The 20 greatest rock films ever made

Page 5 of 5

18. PERFORMANCE (1970; Donald Cammell, Nicolas Roeg)

Solely occupying his time with sex and drugs, a faded rock star (Mick Jagger) finds his unlikely muse in a violent hoodlum (James Fox) who's elected to hide out from irate mobsters in the musician's home.

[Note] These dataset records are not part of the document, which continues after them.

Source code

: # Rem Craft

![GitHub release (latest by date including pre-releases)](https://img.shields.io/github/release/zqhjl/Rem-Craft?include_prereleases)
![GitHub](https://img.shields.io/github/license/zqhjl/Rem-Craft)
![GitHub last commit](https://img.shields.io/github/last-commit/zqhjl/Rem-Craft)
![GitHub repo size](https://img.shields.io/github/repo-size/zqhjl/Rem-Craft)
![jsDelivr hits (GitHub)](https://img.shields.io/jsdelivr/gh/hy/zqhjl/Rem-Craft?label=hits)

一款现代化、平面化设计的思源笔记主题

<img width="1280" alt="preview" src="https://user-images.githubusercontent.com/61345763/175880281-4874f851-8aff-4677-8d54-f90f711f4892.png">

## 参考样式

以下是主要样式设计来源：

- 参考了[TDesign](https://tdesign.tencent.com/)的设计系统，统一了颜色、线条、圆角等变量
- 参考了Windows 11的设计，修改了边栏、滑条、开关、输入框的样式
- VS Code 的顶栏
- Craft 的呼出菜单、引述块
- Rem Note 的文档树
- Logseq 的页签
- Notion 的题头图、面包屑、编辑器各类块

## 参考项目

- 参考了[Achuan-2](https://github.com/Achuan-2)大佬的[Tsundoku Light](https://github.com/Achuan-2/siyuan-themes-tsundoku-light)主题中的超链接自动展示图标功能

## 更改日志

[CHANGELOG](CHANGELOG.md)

Crazy Horse: Before Elvis, his Performance star Mick Jagger, Jimmy Page or Marilyn Manson, the late Scottish director/artist Donald Cammell was the counterculture's original bad-ass and occultist, and Performance is the brilliant rendering of his dark fantasies. Many staples of rock 'n' roll fantasy -- cohabiting with two chicks, devotion to Aleister Crowley, glam aesthetics, drug discovery -- were Cammell's reality. This not only features proto-hip-hop in the score (The Last Poets), but it's responsible for about 30 years of Cool Britannia cinema -- especially the likes of Layer Cake and Guy Ritchie's entire career.

Shapiro: Performance finally came out on DVD a couple of months ago, so let me regain my composure while I check it off my "must have" list. Space limitations prevent me from summarizing its bizarre plot, so suffice it to say that it can rather tidily be pigeonholed into the "crime film/rock star/shape-shifting/mushroom-munching/black-magic-and-groupie-sex" genre we all know and love.

19. WE JAM ECONO: THE STORY OF THE MINUTEMEN (2005; Tim Irwin)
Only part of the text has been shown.